A review of other RCS high-low pressure interfaces was completed to confirm if the design change (DCR 2055) scope was implemented as intended by routing cables in conduit. A similar issue as found for PR-2B was identified for the pressurizer and reactor coolant system head vent valves [FSV] PR-33B, RC-45B, and RC-49. This also involves a hot short concern for a fire in the relay room. This was reported in Event Notification#44572 on October 15, 2008 per 10 CFR 50.72(b)(3)(ii)(B).
Pressurizer PORV PR-2B A fire in the relay room would require use of shutdown procedure AOP-FP-002, "Fire In Alternate Fire Zone.
The relay rack RR-176 [RK] is deenergized by opening the Circuit 12 feed breaker [BKR] from Train B DC distribution cabinet BRB-104 [CAB]. This will deenergize the PR-2B 125-VDC circuit. The procedural action to deenergize the PORV was accepted as a post-fire mitigating action by the NRC in the Appendix R Safety Evaluation Report (references: (1) Letter from WPSC to NRC, dated June 26, 1981, and (2) Letter from NRC to WPSC, dated December 22, 1981). Subsequently, as identified in NRC Inspection Report No. 50 305/87013 (DRS) for Appendix R, dated June 10, 1987, the Station stated it planned to make modifications to the valve cabling [CBL] in a design change to enhance protection of the valves' cabling from a hot short by routing cabling in dedicated conduit [CND]. However, some of the cabling was left in cable trays in the relay room following completion of the modification.

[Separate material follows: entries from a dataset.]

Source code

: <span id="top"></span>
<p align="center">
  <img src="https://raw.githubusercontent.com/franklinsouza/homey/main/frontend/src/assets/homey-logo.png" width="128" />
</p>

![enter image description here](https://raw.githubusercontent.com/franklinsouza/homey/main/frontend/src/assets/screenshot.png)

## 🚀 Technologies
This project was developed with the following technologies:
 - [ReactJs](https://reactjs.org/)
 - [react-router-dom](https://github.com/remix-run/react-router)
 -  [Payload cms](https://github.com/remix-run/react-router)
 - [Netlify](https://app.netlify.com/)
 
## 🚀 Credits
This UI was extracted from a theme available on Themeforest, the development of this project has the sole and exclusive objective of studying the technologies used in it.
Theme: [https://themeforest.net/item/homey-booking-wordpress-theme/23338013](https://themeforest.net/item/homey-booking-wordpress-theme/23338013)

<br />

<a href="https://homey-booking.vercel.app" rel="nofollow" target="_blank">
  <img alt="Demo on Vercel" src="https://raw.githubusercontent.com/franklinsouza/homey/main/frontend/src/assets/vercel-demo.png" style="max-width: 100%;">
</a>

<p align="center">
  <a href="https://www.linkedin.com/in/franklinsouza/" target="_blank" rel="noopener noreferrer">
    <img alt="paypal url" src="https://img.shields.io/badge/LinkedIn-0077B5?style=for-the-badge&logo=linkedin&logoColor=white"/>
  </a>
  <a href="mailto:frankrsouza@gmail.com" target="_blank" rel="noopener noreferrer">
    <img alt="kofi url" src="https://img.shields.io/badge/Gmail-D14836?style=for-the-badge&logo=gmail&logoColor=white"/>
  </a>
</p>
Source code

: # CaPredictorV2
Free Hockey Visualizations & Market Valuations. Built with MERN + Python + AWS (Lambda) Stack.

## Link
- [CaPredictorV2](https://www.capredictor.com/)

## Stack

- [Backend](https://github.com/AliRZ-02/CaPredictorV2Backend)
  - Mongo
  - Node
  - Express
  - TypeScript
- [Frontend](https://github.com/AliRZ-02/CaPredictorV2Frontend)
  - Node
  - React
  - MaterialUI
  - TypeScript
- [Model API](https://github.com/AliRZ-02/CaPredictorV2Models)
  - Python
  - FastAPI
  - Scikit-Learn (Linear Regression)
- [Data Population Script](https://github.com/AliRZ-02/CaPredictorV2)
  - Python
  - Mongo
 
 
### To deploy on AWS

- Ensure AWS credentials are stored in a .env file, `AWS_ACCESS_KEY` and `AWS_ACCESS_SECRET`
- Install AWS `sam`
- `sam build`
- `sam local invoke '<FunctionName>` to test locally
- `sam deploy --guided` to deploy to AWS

Some of the control cable is routed in a cable tray from the control room to relay room cabinets. The 125- VDC power supply cables are routed in the same cable tray. The remainder of the control cabling is routed in dedicated conduit from the relay room to the containment.
There are other 125-VDC cables in the same cable tray that contain 1S6C1228, the control cable for PR-2B solenoid SV33731, and 1S6C1229, the 125-VDC PR-2B power supply cable. Based on Generic Letter 86 10, Section 5.3.1, spurious opening of PR-2B by solenoid valve (SV33731) could be postulated as follows:
Cable 1S6C1228 experiences fire damage resulting in an internal short between conductors. Concurrently, an external cable-to-cable hot short occurs between 1S6C1229 and another energized DC cable in the same cable tray (i.e., two concurrent DC hot shorts of the proper polarity from the same battery on 1S6C1229).
The guidance in the fire shutdown procedure does not deenergize all of the DC cables in the tray containing 1S6C1228 and 1S6C1229. Therefore, PR-2B could be postulated to spuriously open due to fire.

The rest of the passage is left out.